[Data excerpts]

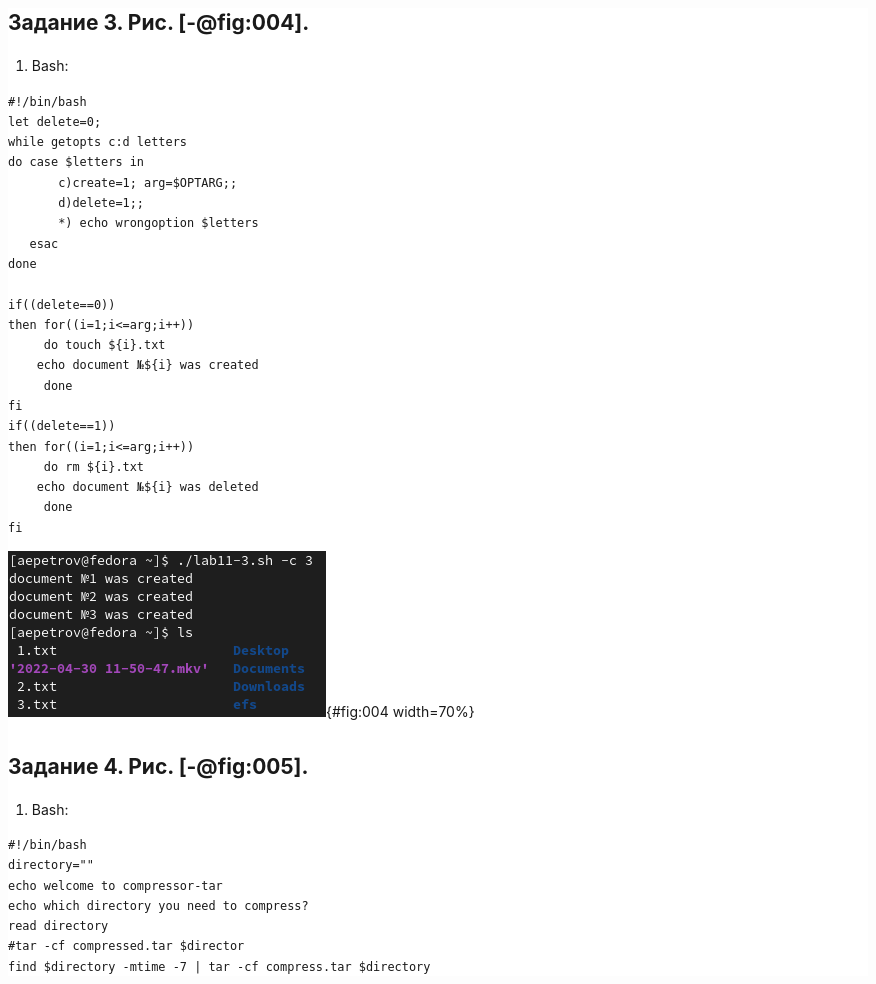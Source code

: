 ## Задание 3. Рис. [-@fig:004].

1. Bash:

```
#!/bin/bash
let delete=0;
while getopts c:d letters
do case $letters in
       c)create=1; arg=$OPTARG;;
       d)delete=1;;
       *) echo wrongoption $letters
   esac
done

if((delete==0))
then for((i=1;i<=arg;i++))
     do touch ${i}.txt
	echo document №${i} was created
     done
fi
if((delete==1))
then for((i=1;i<=arg;i++))
     do rm ${i}.txt
	echo document №${i} was deleted
     done
fi
```

![4. Выполнение скрипта.](image/4.png){#fig:004 width=70%}

## Задание 4. Рис. [-@fig:005].

1. Bash:

```
#!/bin/bash
directory=""
echo welcome to compressor-tar
echo which directory you need to compress?
read directory
#tar -cf compressed.tar $director
find $directory -mtime -7 | tar -cf compress.tar $directory
```
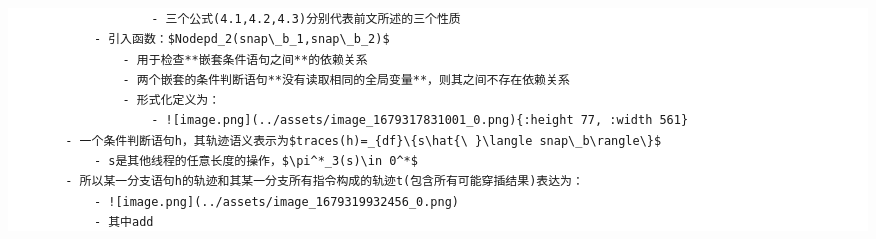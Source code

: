 						- 三个公式(4.1,4.2,4.3)分别代表前文所述的三个性质
				- 引入函数：$Nodepd_2(snap\_b_1,snap\_b_2)$
					- 用于检查**嵌套条件语句之间**的依赖关系
					- 两个嵌套的条件判断语句**没有读取相同的全局变量**，则其之间不存在依赖关系
					- 形式化定义为：
						- ![image.png](../assets/image_1679317831001_0.png){:height 77, :width 561}
			- 一个条件判断语句h，其轨迹语义表示为$traces(h)=_{df}\{s\hat{\ }\langle snap\_b\rangle\}$
				- s是其他线程的任意长度的操作，$\pi^*_3(s)\in 0^*$
			- 所以某一分支语句h的轨迹和其某一分支所有指令构成的轨迹t(包含所有可能穿插结果)表达为：
				- ![image.png](../assets/image_1679319932456_0.png)
				- 其中add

[/Data excerpts]

▸ **Description of the task**:
Each line of the records above that contains the word "echo" should be counted; give the resulting number without further words.

▸ **Response area**:
5